Search the lines of the records for the word "there", and copy every line that has it.

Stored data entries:
+===+

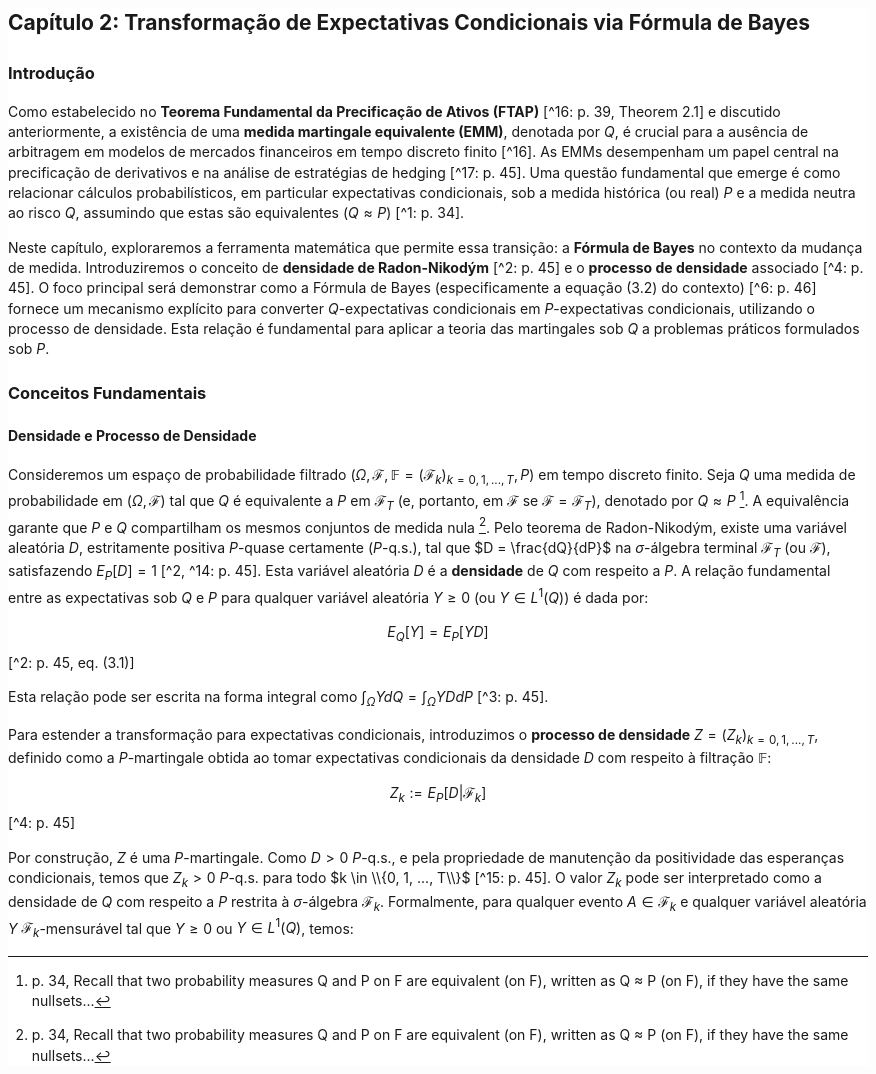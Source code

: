 ## Capítulo 2: Transformação de Expectativas Condicionais via Fórmula de Bayes

### Introdução

Como estabelecido no **Teorema Fundamental da Precificação de Ativos (FTAP)** [^16: p. 39, Theorem 2.1] e discutido anteriormente, a existência de uma **medida martingale equivalente (EMM)**, denotada por $Q$, é crucial para a ausência de arbitragem em modelos de mercados financeiros em tempo discreto finito [^16]. As EMMs desempenham um papel central na precificação de derivativos e na análise de estratégias de hedging [^17: p. 45]. Uma questão fundamental que emerge é como relacionar cálculos probabilísticos, em particular expectativas condicionais, sob a medida histórica (ou real) $P$ e a medida neutra ao risco $Q$, assumindo que estas são equivalentes ($Q \approx P$) [^1: p. 34].

Neste capítulo, exploraremos a ferramenta matemática que permite essa transição: a **Fórmula de Bayes** no contexto da mudança de medida. Introduziremos o conceito de **densidade de Radon-Nikodým** [^2: p. 45] e o **processo de densidade** associado [^4: p. 45]. O foco principal será demonstrar como a Fórmula de Bayes (especificamente a equação (3.2) do contexto) [^6: p. 46] fornece um mecanismo explícito para converter $Q$-expectativas condicionais em $P$-expectativas condicionais, utilizando o processo de densidade. Esta relação é fundamental para aplicar a teoria das martingales sob $Q$ a problemas práticos formulados sob $P$.

### Conceitos Fundamentais

#### Densidade e Processo de Densidade

Consideremos um espaço de probabilidade filtrado $(\Omega, \mathcal{F}, \mathbb{F}=(\mathcal{F}_k)_{k=0,1,...,T}, P)$ em tempo discreto finito. Seja $Q$ uma medida de probabilidade em $(\Omega, \mathcal{F})$ tal que $Q$ é equivalente a $P$ em $\mathcal{F}_T$ (e, portanto, em $\mathcal{F}$ se $\mathcal{F}=\mathcal{F}_T$), denotado por $Q \approx P$ [^1]. A equivalência garante que $P$ e $Q$ compartilham os mesmos conjuntos de medida nula [^1]. Pelo teorema de Radon-Nikodým, existe uma variável aleatória $D$, estritamente positiva $P$-quase certamente ($P$-q.s.), tal que $D = \frac{dQ}{dP}$ na $\sigma$-álgebra terminal $\mathcal{F}_T$ (ou $\mathcal{F}$), satisfazendo $E_P[D] = 1$ [^2, ^14: p. 45]. Esta variável aleatória $D$ é a **densidade** de $Q$ com respeito a $P$. A relação fundamental entre as expectativas sob $Q$ e $P$ para qualquer variável aleatória $Y \ge 0$ (ou $Y \in L^1(Q)$) é dada por:

$$ E_Q[Y] = E_P[YD] $$
[^2: p. 45, eq. (3.1)]

Esta relação pode ser escrita na forma integral como $\int_{\Omega} Y dQ = \int_{\Omega} YD dP$ [^3: p. 45].

Para estender a transformação para expectativas condicionais, introduzimos o **processo de densidade** $Z = (Z_k)_{k=0,1,...,T}$, definido como a $P$-martingale obtida ao tomar expectativas condicionais da densidade $D$ com respeito à filtração $\mathbb{F}$:

$$ Z_k := E_P[D | \mathcal{F}_k] $$
[^4: p. 45]

Por construção, $Z$ é uma $P$-martingale. Como $D > 0$ $P$-q.s., e pela propriedade de manutenção da positividade das esperanças condicionais, temos que $Z_k > 0$ $P$-q.s. para todo $k \in \\{0, 1, ..., T\\}$ [^15: p. 45]. O valor $Z_k$ pode ser interpretado como a densidade de $Q$ com respeito a $P$ restrita à $\sigma$-álgebra $\mathcal{F}_k$. Formalmente, para qualquer evento $A \in \mathcal{F}_k$ e qualquer variável aleatória $Y$ $\mathcal{F}_k$-mensurável tal que $Y \ge 0$ ou $Y \in L^1(Q)$, temos:


[^1]: p. 34, Recall that two probability measures Q and P on F are equivalent (on F), written as Q ≈ P (on F), if they have the same nullsets...
[^2]: p. 45, eq. (3.1), EQ[Y] = Ep[YD] for all random variables Y ≥ 0.
[^3]: p. 45, One sometimes writes (3.1) in integral form as ∫Ω Y dQ = ∫Ω YD dP.
[^4]: p. 45, Zk := Ep[D|Fk] = Ep[dQ/dP | Fk] for k = 0, 1, ..., T. ... the P-martingale Z...
[^5]: p. 46, Lemma 3.1. 1) For every k ∈ {0,1,...,T} and any A ∈ Fk or any Fk-measurable random variable Y ≥ 0 or Y ∈ L¹(Q), we have Q[A] = EP[ZkIA] and EQ[Y] = Ep[ZkY], respectively. This means that Zk is the density of Q with respect to P on Fk...
[^6]: p. 46, Lemma 3.1. 2) If j ≤ k and Uk is Fk-measurable and either ≥ 0 or in L¹(Q), then we have the Bayes formula (3.2) EQ[Uk | Fj] = (1/Zj) * Ep[ZkUk | Fj] Q-a.s.
[^7]: p. 46, Lemma 3.1. 3) A process N = (Nk)k=0,1,...,T which is adapted to IF is a Q-martingale if and only if the product ZN is a P-martingale.
[^8]: p. 46, Because Z is strictly positive, we can define Dk := Zk/Zk-1 for k = 1, . . .,Т.
[^9]: p. 46, The process D = (Dk)k=1,...,T is adapted, strictly positive and satisfies by its definition Ep[Dk|Fk-1] = 1, because Z is a P-martingale.
[^10]: p. 47, ...recover Z from Zo and D via Zk = Zo Π(Dj) for k = 0,1,..., T.
[^11]: p. 47, eq. (3.3), Written in terms of D, the Bayes formula (3.2) for j = k − 1 becomes EQ[Uk|Fk-1] = Ep[DkUk|Fk-1]. This shows that the ratios Dk play the role of “one-step conditional densities” of Q with respect to P.
[^12]: p. 47, All we need to find are an Fo-measurable random variable Zo > 0 P-a.s. with Ep[Zo] = 1 and an adapted strictly positive process D = (Dk)k=1,...,T satisfying EP[Dk|Fk−1] = 1 for all k ... and in addition EP[Dk(Sk - Sk−1) | Fk−1] = 0 for all k. Indeed, the latter condition is, in view of (3.3), simply the martingale property of S under the measure Q determined by (Zo, D).
[^13]: p. 47, The simplest choice for Zo is clearly the constant Zo = 1; this amounts to saying that Q and P should coincide on Fo.
[^14]: p. 45, Then the Radon-Nikodým theorem tells us that there exists a density dQ/dP =: D... Zk := Ep[D|Fk]... Note that if FT is smaller than F, we have ZT ≠ D in general (p. 46).
[^15]: p. 45, Because D > 0 P-a.s., the process Z = (Zk)k=0,1,...,T is strictly positive... Zk > 0 P-a.s. for each k...\n[^16]: p. 39, Theorem 2.1 (Dalang/Morton/Willinger). Consider a (discounted) financial market model in finite discrete time. Then S is arbitrage-free if and only if there exists an equivalent martingale measure for S. (NA) <=> IPe(S) != 0.
[^17]: p. 45, We can already see from the FTAP in its simplest form in Theorem 2.1 that EMMs play an important role in mathematical finance. This becomes even more pronounced when we turn to questions of option pricing or hedging...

+===+

» **Your response**
[^14]: p. 45, Then the Radon-Nikodým theorem tells us that there exists a density dQ/dP =: D... Zk := Ep[D|Fk]... Note that if FT is smaller than F, we have ZT ≠ D in general (p. 46).
[^15]: p. 45, Because D > 0 P-a.s., the process Z = (Zk)k=0,1,...,T is strictly positive... Zk > 0 P-a.s. for each k...\n[^16]: p. 39, Theorem 2.1 (Dalang/Morton/Willinger). Consider a (discounted) financial market model in finite discrete time. Then S is arbitrage-free if and only if there exists an equivalent martingale measure for S. (NA) <=> IPe(S) != 0.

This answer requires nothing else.